Filter the listing for lines containing "bijvoorbeeld".

* _ENTRIES PROVIDED_
···

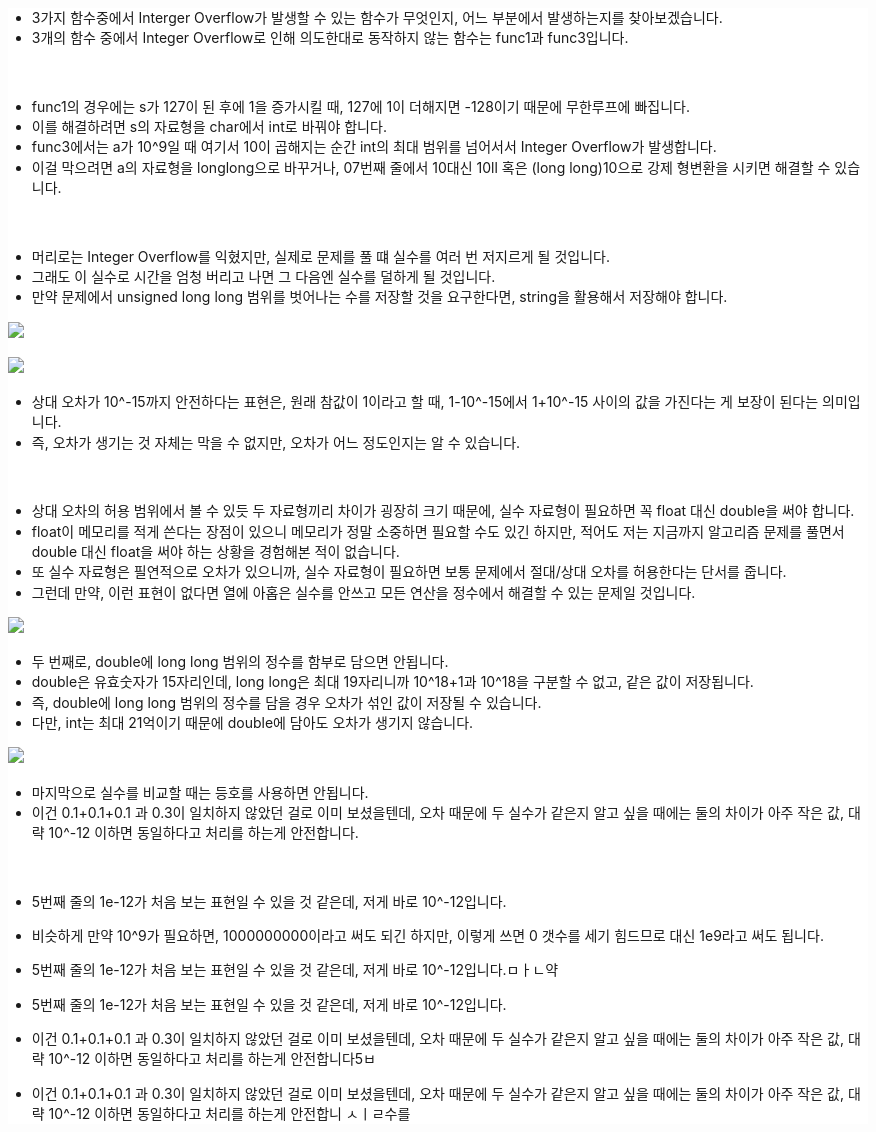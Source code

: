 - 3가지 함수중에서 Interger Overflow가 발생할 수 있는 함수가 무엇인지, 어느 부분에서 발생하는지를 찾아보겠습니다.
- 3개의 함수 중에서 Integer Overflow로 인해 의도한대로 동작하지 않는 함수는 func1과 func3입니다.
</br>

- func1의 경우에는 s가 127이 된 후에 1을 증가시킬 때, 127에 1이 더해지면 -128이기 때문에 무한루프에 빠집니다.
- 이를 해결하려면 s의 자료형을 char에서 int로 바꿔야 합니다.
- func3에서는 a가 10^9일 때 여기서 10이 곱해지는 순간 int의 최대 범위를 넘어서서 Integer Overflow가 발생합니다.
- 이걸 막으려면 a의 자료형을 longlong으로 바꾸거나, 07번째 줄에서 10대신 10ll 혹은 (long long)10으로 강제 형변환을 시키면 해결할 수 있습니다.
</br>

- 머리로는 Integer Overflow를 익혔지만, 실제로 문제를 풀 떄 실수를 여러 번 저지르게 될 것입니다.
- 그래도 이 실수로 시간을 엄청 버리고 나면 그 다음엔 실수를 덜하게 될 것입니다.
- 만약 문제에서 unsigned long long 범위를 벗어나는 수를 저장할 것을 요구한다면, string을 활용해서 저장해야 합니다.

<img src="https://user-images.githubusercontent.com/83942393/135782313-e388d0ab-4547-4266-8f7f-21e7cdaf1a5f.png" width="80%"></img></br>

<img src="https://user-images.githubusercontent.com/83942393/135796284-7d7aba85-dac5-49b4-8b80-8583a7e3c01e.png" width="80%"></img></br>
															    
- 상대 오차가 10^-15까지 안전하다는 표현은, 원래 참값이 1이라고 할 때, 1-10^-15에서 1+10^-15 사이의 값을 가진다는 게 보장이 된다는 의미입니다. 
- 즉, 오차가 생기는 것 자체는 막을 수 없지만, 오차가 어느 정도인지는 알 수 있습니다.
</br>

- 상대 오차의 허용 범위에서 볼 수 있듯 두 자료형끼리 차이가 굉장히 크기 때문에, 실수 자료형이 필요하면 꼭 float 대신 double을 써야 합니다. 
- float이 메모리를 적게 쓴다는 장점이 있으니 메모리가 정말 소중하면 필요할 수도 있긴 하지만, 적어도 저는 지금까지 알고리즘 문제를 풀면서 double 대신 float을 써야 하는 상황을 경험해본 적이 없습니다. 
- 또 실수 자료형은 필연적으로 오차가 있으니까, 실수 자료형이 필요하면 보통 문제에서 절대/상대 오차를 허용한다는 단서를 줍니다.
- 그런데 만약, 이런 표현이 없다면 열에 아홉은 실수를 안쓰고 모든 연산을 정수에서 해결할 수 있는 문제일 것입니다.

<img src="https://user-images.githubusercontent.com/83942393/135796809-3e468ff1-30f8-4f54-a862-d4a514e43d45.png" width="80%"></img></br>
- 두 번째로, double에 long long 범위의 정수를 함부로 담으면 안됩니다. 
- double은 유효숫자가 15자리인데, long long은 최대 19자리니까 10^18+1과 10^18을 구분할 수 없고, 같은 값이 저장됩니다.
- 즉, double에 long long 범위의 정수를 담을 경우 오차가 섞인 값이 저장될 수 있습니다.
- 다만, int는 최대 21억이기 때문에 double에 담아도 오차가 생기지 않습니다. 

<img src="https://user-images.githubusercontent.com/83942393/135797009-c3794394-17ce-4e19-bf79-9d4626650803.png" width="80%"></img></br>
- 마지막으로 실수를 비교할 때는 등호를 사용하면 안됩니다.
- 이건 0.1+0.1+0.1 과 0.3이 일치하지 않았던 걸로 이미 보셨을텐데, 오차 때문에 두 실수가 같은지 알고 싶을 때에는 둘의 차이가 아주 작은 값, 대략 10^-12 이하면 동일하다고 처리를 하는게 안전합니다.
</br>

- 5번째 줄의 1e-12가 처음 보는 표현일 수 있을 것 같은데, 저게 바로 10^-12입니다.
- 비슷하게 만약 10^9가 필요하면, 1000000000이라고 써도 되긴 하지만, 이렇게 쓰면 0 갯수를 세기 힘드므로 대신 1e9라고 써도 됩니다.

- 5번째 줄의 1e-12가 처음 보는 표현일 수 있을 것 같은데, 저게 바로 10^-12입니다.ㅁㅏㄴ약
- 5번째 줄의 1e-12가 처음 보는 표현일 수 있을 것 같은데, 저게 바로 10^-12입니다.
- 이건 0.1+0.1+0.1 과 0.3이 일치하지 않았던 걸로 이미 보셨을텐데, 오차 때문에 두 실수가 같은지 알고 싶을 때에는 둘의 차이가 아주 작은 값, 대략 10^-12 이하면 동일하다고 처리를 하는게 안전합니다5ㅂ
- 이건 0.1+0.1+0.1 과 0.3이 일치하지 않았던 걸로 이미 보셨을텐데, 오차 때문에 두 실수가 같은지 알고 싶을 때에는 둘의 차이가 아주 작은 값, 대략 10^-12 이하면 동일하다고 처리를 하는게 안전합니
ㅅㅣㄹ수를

···

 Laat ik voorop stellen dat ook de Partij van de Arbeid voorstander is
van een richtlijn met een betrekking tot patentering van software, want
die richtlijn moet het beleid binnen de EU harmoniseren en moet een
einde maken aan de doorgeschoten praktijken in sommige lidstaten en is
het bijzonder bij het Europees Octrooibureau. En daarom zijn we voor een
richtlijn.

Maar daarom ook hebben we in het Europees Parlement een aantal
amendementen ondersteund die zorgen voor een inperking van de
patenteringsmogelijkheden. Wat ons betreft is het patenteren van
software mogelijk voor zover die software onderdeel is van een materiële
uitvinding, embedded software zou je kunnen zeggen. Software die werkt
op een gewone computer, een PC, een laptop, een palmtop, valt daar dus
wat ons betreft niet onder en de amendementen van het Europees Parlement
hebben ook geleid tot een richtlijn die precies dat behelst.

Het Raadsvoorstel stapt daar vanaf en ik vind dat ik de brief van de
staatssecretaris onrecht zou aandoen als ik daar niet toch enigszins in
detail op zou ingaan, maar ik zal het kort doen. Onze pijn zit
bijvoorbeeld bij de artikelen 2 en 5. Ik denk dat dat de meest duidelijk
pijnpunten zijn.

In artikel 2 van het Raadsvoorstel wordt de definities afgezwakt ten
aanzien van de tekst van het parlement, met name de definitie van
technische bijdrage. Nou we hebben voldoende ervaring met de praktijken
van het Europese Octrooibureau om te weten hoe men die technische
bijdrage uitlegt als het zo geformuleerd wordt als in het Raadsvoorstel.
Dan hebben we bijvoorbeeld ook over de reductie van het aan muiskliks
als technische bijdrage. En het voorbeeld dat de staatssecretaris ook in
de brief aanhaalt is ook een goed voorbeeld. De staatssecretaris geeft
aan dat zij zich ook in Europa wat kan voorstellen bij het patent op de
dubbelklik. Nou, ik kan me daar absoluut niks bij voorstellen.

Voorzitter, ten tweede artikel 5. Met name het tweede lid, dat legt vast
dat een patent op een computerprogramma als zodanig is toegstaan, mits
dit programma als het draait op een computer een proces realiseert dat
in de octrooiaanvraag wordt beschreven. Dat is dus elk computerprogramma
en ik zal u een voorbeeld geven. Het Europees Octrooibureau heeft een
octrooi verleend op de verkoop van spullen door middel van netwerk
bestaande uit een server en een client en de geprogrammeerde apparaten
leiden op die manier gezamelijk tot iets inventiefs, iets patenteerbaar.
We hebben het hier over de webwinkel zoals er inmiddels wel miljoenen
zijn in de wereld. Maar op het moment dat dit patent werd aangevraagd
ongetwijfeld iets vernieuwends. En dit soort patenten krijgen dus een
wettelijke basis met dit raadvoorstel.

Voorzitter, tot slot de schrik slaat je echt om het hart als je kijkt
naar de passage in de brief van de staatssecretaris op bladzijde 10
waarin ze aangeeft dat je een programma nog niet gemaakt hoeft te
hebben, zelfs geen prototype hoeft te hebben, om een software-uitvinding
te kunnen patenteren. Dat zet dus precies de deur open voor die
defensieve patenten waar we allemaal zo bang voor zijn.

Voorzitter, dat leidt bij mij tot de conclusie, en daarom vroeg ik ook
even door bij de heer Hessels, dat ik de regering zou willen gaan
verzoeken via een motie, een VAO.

···

* _ANSWER TO THIS TASK_
bijvoorbeeld bij de artikelen 2 en 5. Ik denk dat dat de meest duidelijk
Dan hebben we bijvoorbeeld ook over de reductie van het aan muiskliks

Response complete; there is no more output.